● Your task
Scan the records for the string "Diese"; copy each line where it occurs.

● Recorded information
....

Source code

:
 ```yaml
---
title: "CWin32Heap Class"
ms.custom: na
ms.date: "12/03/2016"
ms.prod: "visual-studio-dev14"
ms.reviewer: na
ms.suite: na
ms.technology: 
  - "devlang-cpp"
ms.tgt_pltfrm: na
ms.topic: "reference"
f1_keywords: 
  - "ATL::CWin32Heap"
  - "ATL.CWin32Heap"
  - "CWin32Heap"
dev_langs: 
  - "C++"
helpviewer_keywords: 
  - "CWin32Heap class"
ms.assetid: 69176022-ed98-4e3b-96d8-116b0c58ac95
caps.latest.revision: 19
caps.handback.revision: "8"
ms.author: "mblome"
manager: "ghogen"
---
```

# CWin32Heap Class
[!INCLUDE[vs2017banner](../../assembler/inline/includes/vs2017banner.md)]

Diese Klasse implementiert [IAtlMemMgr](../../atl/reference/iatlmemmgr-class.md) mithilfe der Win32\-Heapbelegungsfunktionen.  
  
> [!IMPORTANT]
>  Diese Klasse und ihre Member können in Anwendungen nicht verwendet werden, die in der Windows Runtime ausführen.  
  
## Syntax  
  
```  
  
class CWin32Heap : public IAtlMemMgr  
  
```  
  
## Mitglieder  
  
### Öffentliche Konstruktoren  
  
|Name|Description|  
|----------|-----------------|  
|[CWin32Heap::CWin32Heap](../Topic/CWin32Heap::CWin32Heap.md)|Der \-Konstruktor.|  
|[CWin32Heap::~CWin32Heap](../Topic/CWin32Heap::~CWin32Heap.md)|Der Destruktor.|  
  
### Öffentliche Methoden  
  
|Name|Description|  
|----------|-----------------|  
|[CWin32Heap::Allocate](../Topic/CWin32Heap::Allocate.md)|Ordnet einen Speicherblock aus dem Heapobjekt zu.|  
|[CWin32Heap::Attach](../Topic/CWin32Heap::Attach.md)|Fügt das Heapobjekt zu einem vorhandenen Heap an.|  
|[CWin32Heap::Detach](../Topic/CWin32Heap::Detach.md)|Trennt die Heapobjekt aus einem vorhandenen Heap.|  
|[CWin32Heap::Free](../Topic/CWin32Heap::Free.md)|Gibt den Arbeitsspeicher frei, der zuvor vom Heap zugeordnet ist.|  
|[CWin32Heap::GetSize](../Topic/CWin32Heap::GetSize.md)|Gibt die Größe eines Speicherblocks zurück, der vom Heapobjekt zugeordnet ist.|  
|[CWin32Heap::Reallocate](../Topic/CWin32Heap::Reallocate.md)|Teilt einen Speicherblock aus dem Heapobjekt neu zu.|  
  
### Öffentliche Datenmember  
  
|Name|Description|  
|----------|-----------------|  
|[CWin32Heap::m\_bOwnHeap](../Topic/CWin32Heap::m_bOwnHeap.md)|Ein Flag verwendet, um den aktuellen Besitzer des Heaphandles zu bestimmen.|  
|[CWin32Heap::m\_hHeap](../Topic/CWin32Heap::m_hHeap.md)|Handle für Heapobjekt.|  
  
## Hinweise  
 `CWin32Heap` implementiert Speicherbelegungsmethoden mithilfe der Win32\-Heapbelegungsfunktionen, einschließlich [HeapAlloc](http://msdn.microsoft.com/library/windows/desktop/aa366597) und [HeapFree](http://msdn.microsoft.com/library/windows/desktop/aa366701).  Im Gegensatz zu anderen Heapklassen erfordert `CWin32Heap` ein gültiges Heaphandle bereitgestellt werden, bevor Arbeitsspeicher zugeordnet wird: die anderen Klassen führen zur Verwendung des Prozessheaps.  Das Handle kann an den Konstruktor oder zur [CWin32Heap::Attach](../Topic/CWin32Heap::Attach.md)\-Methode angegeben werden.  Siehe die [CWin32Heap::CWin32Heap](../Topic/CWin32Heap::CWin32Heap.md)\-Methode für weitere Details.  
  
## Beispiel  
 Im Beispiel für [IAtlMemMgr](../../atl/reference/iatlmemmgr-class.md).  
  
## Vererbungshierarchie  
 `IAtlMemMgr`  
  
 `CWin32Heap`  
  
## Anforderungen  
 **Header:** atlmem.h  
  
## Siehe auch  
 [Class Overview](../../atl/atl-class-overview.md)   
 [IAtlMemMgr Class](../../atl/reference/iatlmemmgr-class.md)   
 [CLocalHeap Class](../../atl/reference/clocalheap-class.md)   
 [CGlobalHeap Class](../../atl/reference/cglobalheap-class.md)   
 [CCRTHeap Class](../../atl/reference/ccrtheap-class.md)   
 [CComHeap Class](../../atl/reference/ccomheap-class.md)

....

● Problem solution
Diese Klasse implementiert [IAtlMemMgr](../../atl/reference/iatlmemmgr-class.md) mithilfe der Win32\-Heapbelegungsfunktionen.  
>  Diese Klasse und ihre Member können in Anwendungen nicht verwendet werden, die in der Windows Runtime ausführen.  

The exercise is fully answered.